The study comes as a growing number of health care professionals and consumer activists are calling for more government oversight of food advertising because the number of obese children has more than doubled in the past 30 years.

Several major food companies are responding to the concerns by reformulating many of their food products and developing or adding new ones to offer more healthful alternatives, such as reduced-sugar cereal. McDonald's, for example, has added milk and apples to its kids' menu. Meanwhile, Kraft announced earlier this month that it will curb advertising of many of its snack foods to children under 12.

The food industry is seeking legislation to block lawsuits, such as the one just reinstated against McDonald's. The Virginia House of Delegates did just that yesterday, strengthening existing law by approving a bill saying state residents can't blame their weight gain on food companies.

In the past, the Ronald McDonald character has visited schools to teach about such issues as bike safety and literacy. Now the clown will be touting physical activity.

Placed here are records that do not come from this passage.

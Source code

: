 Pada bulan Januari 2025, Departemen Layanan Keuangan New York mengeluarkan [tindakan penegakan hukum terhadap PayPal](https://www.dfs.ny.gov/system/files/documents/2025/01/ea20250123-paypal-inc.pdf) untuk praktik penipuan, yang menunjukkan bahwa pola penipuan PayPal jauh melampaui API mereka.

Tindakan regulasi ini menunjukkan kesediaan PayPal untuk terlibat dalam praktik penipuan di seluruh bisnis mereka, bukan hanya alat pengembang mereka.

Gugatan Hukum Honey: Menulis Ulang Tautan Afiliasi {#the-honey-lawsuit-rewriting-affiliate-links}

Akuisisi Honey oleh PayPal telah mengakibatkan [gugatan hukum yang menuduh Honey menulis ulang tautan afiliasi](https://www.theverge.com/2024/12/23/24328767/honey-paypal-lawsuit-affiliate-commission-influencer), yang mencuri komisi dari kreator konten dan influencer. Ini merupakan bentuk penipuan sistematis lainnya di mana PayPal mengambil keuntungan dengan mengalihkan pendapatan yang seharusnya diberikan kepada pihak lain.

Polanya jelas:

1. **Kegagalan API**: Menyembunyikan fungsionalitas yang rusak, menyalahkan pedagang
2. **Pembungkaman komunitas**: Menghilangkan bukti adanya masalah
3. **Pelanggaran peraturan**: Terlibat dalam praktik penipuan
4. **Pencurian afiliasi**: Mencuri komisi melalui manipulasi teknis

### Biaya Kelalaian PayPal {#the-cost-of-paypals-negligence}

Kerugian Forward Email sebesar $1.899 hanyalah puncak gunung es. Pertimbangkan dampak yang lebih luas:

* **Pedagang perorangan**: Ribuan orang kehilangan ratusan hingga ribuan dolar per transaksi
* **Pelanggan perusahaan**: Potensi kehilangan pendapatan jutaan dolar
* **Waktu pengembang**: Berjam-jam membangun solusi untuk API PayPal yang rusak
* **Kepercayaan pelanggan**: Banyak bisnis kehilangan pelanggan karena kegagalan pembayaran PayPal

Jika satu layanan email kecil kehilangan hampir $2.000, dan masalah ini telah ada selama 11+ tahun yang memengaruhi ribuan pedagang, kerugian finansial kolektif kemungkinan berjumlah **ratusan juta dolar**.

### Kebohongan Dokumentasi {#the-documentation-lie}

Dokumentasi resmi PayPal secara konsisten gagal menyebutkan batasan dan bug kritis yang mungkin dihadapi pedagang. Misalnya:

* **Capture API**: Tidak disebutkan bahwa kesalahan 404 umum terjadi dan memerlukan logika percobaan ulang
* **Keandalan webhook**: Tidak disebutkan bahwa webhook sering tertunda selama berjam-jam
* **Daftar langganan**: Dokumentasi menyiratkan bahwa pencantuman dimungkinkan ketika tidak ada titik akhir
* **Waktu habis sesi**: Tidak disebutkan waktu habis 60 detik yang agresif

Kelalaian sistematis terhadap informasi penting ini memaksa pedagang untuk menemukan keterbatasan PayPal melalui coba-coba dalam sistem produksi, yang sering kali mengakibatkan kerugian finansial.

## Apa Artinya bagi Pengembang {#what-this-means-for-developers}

No burgers or fries will be promoted. "Ronald does not promote food, but fun and activity -- the McDonald's experience," said company spokesman Walt Riker.

The campaign was criticized by Harvard psychologist Susan Linn, author of "Consuming Kids."

"It's just another marketing ploy for McDonald's," she said. "It has no place in the school. The amount of exercise it will take to exercise off everything these kids consume will take all day."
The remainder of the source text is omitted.